Penyuka film bergenre sains-fiksi tentu tak asing lagi dengan tema apocalypse sebagai tanda akhir dari bumi. Akan tetapi, ada sesuatu yang berbeda dari film sains-fiksi berjudul Ender’s Game yang satu ini. Bercerita tentang tokoh utama bernama Ender Wiggin yang diperankan oleh Asa Butterfield, film ini lebih terfokus pada kemelut dalam pikiran tokoh utama itu sendiri.
Berawal ketika bumi diserang oleh Formics, alien yang membawa bencana besar karena membunuh banyak manusia demi mencari sumber air, umat manusia mulai mendirikan sekolah berbasis militer sebagai sarana pelatihan kader-kader yang nantinya akan menumpas alien tersebut.
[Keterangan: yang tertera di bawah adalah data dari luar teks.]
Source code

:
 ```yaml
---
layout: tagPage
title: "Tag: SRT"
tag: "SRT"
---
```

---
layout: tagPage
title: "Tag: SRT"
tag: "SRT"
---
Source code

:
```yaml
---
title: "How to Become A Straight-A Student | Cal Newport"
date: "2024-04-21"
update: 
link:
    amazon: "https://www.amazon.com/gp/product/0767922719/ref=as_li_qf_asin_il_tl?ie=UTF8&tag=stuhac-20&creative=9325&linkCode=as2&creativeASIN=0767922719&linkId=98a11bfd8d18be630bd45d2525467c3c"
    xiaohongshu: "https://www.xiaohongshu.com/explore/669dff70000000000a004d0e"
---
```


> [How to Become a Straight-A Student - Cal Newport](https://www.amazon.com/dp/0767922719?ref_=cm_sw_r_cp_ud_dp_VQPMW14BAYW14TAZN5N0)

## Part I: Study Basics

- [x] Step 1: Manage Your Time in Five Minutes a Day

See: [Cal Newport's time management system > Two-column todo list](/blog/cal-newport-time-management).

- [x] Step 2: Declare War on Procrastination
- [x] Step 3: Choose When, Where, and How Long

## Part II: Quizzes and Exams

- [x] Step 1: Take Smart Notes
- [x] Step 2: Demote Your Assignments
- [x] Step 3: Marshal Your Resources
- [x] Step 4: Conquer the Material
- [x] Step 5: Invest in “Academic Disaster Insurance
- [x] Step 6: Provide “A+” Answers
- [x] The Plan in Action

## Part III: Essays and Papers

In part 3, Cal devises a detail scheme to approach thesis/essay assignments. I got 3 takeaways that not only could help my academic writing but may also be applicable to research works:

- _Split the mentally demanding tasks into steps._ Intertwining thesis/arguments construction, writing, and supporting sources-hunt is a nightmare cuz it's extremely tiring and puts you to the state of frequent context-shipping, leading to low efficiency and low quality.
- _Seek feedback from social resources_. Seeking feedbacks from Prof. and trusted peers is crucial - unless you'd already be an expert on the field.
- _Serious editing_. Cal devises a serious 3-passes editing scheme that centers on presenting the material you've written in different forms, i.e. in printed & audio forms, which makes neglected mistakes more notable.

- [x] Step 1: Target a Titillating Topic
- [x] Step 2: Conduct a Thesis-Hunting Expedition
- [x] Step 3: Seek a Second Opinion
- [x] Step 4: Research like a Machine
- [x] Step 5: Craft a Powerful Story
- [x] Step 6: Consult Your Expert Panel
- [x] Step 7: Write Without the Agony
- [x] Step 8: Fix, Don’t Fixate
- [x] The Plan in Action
Ender, termasuk salah satu kader dalam pelatihan itu.
Sosoknya yang jenius, selalu dibayang-bayangi oleh kegagalan kakaknya untuk masuk ke dalam pelatihan khusus. Ia tidak percaya diri akan kemampuannya. Namun, di satu sisi, Kolonel Graff (diperankan oleh Harrison Ford) menyatakan bahwa Ender merupakan sosok yang paling tepat untuk memimpin penyerangan ke planet kediaman Formics.
Ketika mendapatkan tawaran dari Kolonel Graff untuk masuk ke pelatihan khusus, Ender tanpa ragu menjawab ‘Ya!’ sebagai pembuktian bahwa ia bisa melebihi kakaknya. Perjalanannya dimulai ketika ia masuk ke dalam pelatihan khusus tersebut.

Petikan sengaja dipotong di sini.